Data for this exercise:
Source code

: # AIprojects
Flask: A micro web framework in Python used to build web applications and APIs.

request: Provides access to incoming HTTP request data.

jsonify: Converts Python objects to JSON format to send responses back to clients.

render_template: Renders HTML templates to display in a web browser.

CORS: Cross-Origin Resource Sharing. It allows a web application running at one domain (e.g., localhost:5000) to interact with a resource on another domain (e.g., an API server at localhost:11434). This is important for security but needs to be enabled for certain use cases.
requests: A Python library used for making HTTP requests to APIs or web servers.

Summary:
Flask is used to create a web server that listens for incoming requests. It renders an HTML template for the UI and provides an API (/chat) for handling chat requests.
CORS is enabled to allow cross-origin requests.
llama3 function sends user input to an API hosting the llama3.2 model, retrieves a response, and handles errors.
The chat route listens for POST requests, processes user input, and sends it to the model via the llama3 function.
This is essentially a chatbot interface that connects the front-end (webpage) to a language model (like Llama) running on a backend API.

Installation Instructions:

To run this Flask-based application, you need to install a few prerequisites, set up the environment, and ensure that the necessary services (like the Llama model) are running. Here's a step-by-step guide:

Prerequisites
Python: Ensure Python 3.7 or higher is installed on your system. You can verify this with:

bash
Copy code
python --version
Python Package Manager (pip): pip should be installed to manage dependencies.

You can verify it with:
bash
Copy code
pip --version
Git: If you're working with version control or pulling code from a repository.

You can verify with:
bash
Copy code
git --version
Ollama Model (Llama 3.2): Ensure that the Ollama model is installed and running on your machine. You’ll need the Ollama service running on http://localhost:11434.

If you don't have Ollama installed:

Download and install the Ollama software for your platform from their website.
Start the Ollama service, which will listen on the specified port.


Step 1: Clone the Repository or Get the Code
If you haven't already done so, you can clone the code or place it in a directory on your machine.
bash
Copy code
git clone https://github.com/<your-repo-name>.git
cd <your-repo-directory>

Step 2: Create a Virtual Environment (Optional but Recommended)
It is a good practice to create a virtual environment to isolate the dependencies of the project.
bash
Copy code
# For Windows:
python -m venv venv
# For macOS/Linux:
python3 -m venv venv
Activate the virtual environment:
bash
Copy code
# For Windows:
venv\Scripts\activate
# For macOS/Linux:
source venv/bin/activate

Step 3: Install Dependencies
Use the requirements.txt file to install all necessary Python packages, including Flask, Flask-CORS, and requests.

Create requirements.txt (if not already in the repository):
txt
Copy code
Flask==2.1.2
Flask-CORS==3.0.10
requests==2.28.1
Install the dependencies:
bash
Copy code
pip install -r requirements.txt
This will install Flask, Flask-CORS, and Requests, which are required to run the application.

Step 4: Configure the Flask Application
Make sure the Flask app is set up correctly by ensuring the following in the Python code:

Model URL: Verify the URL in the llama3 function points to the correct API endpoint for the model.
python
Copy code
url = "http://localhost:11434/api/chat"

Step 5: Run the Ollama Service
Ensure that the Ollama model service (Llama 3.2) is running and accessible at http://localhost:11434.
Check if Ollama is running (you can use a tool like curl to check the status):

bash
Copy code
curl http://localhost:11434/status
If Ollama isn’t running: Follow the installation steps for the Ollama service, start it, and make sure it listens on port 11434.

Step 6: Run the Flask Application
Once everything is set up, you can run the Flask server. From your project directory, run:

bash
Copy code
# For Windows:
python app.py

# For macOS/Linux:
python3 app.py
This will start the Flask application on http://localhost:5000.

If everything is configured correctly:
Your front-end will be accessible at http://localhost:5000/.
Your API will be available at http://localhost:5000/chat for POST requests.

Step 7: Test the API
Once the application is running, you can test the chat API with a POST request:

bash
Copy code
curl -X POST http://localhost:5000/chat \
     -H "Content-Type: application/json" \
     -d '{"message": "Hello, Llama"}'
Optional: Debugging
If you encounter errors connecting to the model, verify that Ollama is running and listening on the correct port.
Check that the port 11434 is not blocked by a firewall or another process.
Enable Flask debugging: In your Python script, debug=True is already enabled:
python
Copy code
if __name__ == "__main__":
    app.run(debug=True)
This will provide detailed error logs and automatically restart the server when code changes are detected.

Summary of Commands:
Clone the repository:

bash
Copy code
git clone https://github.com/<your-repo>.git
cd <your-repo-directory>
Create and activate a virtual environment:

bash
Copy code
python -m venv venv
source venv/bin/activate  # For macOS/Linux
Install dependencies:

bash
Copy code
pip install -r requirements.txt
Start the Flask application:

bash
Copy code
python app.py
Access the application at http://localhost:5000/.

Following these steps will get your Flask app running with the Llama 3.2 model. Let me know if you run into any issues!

Instructions to follow: Write the whole listing out again exactly.

Solution to this task:
Source code

: # AIprojects
Flask: A micro web framework in Python used to build web applications and APIs.

request: Provides access to incoming HTTP request data.

jsonify: Converts Python objects to JSON format to send responses back to clients.

render_template: Renders HTML templates to display in a web browser.

CORS: Cross-Origin Resource Sharing. It allows a web application running at one domain (e.g., localhost:5000) to interact with a resource on another domain (e.g., an API server at localhost:11434). This is important for security but needs to be enabled for certain use cases.
requests: A Python library used for making HTTP requests to APIs or web servers.

Summary:
Flask is used to create a web server that listens for incoming requests. It renders an HTML template for the UI and provides an API (/chat) for handling chat requests.
CORS is enabled to allow cross-origin requests.
llama3 function sends user input to an API hosting the llama3.2 model, retrieves a response, and handles errors.
The chat route listens for POST requests, processes user input, and sends it to the model via the llama3 function.
This is essentially a chatbot interface that connects the front-end (webpage) to a language model (like Llama) running on a backend API.

Installation Instructions:

To run this Flask-based application, you need to install a few prerequisites, set up the environment, and ensure that the necessary services (like the Llama model) are running. Here's a step-by-step guide:

Prerequisites
Python: Ensure Python 3.7 or higher is installed on your system. You can verify this with:

bash
Copy code
python --version
Python Package Manager (pip): pip should be installed to manage dependencies.

You can verify it with:
bash
Copy code
pip --version
Git: If you're working with version control or pulling code from a repository.

You can verify with:
bash
Copy code
git --version
Ollama Model (Llama 3.2): Ensure that the Ollama model is installed and running on your machine. You’ll need the Ollama service running on http://localhost:11434.

If you don't have Ollama installed:

Download and install the Ollama software for your platform from their website.
Start the Ollama service, which will listen on the specified port.


Step 1: Clone the Repository or Get the Code
If you haven't already done so, you can clone the code or place it in a directory on your machine.
bash
Copy code
git clone https://github.com/<your-repo-name>.git
cd <your-repo-directory>

Step 2: Create a Virtual Environment (Optional but Recommended)
It is a good practice to create a virtual environment to isolate the dependencies of the project.
bash
Copy code
# For Windows:
python -m venv venv
# For macOS/Linux:
python3 -m venv venv
Activate the virtual environment:
bash
Copy code
# For Windows:
venv\Scripts\activate
# For macOS/Linux:
source venv/bin/activate

Step 3: Install Dependencies
Use the requirements.txt file to install all necessary Python packages, including Flask, Flask-CORS, and requests.

Create requirements.txt (if not already in the repository):
txt
Copy code
Flask==2.1.2
Flask-CORS==3.0.10
requests==2.28.1
Install the dependencies:
bash
Copy code
pip install -r requirements.txt
This will install Flask, Flask-CORS, and Requests, which are required to run the application.

Step 4: Configure the Flask Application
Make sure the Flask app is set up correctly by ensuring the following in the Python code:

Model URL: Verify the URL in the llama3 function points to the correct API endpoint for the model.
python
Copy code
url = "http://localhost:11434/api/chat"

Step 5: Run the Ollama Service
Ensure that the Ollama model service (Llama 3.2) is running and accessible at http://localhost:11434.
Check if Ollama is running (you can use a tool like curl to check the status):

bash
Copy code
curl http://localhost:11434/status
If Ollama isn’t running: Follow the installation steps for the Ollama service, start it, and make sure it listens on port 11434.

Step 6: Run the Flask Application
Once everything is set up, you can run the Flask server. From your project directory, run:

bash
Copy code
# For Windows:
python app.py

# For macOS/Linux:
python3 app.py
This will start the Flask application on http://localhost:5000.

If everything is configured correctly:
Your front-end will be accessible at http://localhost:5000/.
Your API will be available at http://localhost:5000/chat for POST requests.

Step 7: Test the API
Once the application is running, you can test the chat API with a POST request:

bash
Copy code
curl -X POST http://localhost:5000/chat \
     -H "Content-Type: application/json" \
     -d '{"message": "Hello, Llama"}'
Optional: Debugging
If you encounter errors connecting to the model, verify that Ollama is running and listening on the correct port.
Check that the port 11434 is not blocked by a firewall or another process.
Enable Flask debugging: In your Python script, debug=True is already enabled:
python
Copy code
if __name__ == "__main__":
    app.run(debug=True)
This will provide detailed error logs and automatically restart the server when code changes are detected.

Summary of Commands:
Clone the repository:

bash
Copy code
git clone https://github.com/<your-repo>.git
cd <your-repo-directory>
Create and activate a virtual environment:

bash
Copy code
python -m venv venv
source venv/bin/activate  # For macOS/Linux
Install dependencies:

bash
Copy code
pip install -r requirements.txt
Start the Flask application:

bash
Copy code
python app.py
Access the application at http://localhost:5000/.

Following these steps will get your Flask app running with the Llama 3.2 model. Let me know if you run into any issues!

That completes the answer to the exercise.